Abstract

Serum circulating microRNAs (c-miRNAs) are serving as useful biomarkers for cancer diagnosis. Here, we describe the development of a one-step branched rolling circle amplification (BRCA) method to measure serum c-miRNAs levels for early diagnosis of breast cancer. Four c-miRNAs, c-miRNA16 (c-miR-16), c-miRNA21 (c-miR-21), c-miRNA155 (c-miR-155), and c-miRNA195 (c-miR-195) were isolated from the serum of 49 breast cancer patients and 19 healthy controls. Among them, 45 breast cancer patients and 15 healthy controls were analyzed using one-step BRCA, 4 breast cancer patients and 4 healthy controls were analyzed by quantitative real-time PCR assay [corrected]. The serum levels of c-miR16, c-miR21, c-miR155, and c-miR195 were higher (P < 0.0001) in stage I breast cancer patients than healthy controls. These levels were also higher in several breast cancer molecular subtypes (HER-2 over-expression, Luminal A, Luminal B, and triple negative breast cancer) than in healthy control subjects. The diagnostic accuracy of c-miR16, c-miR21, c-miR155, and c-miR195 for early diagnosis of breast cancer was confirmed by receiver operating characteristic (ROC) curve assay.
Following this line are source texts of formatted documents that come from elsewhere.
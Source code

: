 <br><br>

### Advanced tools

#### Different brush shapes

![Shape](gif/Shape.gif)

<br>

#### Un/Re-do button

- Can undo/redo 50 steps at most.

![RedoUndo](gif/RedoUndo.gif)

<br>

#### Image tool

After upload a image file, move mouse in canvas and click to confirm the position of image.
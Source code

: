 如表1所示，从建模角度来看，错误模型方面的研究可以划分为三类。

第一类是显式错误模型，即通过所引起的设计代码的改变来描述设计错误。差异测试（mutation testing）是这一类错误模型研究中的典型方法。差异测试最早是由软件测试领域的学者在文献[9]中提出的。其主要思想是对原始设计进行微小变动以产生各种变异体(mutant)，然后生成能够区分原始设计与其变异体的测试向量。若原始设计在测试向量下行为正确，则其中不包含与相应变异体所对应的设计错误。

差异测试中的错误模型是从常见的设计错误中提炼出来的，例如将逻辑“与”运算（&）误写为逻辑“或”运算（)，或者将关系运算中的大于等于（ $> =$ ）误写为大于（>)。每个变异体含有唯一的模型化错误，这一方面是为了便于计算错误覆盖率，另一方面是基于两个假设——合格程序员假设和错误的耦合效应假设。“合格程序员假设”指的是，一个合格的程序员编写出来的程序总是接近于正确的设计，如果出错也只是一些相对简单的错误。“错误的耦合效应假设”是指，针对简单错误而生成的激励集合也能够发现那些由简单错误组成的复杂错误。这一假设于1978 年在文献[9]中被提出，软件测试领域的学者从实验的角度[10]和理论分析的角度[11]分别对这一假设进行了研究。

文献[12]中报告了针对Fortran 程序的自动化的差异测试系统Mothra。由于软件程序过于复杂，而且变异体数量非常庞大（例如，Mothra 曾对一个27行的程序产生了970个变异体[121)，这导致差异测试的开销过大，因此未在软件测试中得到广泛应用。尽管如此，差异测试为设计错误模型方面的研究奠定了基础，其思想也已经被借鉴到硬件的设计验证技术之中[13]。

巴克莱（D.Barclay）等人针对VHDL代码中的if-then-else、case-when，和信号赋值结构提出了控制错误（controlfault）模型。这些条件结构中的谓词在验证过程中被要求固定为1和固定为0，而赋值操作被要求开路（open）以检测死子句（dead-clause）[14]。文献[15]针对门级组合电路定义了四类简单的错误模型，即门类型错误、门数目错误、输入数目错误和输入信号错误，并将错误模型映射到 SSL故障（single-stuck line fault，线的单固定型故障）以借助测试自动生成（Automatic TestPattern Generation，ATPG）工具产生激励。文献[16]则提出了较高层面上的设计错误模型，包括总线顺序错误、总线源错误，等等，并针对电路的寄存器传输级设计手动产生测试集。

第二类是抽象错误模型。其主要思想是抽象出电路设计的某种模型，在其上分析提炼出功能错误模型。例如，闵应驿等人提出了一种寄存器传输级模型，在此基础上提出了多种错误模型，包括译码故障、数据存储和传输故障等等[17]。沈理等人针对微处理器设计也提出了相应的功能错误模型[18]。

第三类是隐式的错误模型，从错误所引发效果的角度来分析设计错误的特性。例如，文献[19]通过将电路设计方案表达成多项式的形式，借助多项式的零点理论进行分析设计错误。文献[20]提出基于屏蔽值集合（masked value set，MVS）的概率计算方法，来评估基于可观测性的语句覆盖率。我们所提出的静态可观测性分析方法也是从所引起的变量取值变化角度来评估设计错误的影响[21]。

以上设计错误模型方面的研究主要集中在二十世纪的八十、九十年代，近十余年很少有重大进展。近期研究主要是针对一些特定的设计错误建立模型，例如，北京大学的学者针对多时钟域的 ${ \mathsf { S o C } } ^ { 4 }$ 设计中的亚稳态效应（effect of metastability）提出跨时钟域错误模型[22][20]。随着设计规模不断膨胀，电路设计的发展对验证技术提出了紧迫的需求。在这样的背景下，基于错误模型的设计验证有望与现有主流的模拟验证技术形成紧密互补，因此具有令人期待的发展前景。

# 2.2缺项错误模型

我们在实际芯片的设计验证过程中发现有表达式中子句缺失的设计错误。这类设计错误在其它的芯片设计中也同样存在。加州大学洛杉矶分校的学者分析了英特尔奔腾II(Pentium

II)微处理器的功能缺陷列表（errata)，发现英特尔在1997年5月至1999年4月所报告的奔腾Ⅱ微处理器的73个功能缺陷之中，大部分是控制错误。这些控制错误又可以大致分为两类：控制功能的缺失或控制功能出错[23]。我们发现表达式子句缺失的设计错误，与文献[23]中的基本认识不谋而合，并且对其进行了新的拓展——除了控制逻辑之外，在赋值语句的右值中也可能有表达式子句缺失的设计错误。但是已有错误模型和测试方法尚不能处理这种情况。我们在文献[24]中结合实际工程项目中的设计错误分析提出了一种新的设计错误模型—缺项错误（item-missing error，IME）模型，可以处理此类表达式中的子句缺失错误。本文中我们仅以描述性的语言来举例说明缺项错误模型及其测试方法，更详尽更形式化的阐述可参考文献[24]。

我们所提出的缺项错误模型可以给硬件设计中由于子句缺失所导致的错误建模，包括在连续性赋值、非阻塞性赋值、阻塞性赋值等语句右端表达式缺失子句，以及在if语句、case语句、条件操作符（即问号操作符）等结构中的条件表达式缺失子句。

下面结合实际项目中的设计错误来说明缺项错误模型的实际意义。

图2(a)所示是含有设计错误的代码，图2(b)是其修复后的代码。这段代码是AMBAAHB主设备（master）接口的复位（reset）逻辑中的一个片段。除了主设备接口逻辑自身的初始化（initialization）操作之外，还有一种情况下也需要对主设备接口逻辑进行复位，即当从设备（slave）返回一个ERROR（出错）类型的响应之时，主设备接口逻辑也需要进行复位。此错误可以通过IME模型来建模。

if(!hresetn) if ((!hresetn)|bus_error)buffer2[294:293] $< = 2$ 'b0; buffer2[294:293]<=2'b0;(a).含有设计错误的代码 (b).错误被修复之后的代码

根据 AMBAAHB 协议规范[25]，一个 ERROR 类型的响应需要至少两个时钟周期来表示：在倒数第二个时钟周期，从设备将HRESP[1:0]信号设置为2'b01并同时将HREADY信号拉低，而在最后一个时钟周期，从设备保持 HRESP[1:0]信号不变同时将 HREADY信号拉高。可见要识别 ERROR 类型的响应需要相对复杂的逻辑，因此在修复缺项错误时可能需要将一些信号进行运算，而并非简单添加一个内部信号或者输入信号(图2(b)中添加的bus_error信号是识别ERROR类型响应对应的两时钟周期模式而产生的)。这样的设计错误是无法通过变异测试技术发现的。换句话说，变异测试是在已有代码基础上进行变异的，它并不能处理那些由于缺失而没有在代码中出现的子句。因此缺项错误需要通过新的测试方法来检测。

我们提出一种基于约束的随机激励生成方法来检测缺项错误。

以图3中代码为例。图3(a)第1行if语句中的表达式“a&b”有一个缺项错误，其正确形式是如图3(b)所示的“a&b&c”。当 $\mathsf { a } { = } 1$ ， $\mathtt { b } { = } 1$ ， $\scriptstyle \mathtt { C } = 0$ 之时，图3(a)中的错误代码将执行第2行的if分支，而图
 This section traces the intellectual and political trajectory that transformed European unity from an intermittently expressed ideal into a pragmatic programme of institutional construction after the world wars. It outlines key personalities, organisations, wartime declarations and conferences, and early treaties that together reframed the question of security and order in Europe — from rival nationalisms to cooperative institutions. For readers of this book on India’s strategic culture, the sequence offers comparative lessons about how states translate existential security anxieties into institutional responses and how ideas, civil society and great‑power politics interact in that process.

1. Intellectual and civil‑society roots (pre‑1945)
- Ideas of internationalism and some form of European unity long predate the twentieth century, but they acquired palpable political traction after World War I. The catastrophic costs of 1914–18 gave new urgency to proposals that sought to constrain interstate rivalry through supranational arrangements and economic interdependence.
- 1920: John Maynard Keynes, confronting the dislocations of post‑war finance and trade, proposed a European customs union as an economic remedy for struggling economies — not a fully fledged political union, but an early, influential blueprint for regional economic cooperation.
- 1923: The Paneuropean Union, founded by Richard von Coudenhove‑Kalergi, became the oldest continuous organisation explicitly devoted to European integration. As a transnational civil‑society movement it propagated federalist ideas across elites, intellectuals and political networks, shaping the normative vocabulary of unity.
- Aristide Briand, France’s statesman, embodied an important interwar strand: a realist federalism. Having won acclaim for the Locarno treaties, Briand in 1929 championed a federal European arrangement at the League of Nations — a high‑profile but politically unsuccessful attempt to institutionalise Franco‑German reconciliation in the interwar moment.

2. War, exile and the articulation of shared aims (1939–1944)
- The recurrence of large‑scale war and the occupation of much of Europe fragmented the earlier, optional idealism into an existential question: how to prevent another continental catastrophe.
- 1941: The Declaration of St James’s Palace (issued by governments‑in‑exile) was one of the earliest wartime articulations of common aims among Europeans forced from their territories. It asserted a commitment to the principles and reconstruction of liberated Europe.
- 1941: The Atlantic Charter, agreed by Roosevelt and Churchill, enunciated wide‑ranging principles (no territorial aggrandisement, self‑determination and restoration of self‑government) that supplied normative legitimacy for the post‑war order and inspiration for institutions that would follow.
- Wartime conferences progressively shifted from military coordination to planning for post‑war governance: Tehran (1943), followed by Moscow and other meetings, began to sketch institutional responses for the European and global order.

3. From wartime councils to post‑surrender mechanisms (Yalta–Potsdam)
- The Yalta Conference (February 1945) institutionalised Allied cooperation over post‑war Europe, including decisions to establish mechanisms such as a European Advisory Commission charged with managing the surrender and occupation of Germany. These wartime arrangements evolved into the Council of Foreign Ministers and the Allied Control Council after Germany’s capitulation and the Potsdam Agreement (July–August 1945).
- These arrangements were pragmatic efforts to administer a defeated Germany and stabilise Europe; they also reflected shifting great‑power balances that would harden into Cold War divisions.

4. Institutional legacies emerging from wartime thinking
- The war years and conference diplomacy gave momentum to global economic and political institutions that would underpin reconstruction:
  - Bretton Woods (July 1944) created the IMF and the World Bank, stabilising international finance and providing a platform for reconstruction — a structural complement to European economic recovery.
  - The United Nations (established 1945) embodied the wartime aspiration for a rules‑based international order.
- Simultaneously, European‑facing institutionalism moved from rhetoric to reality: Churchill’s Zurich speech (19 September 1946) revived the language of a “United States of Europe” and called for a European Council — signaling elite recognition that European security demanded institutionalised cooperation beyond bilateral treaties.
These results show that the BRCA method can be used to measure serum c-miRNAs levels, and that this method has high accuracy, sensitivity, and specificity. Moreover, both BRCA approach and quantitative real-time PCR (qRT-PCR) method show that the serum levels of c-miR16, c-miR21, c-miR155, and c-miR195 could be used as biomarkers to improve the early diagnosis of breast cancer, and distinguish different breast cancer molecular subtypes.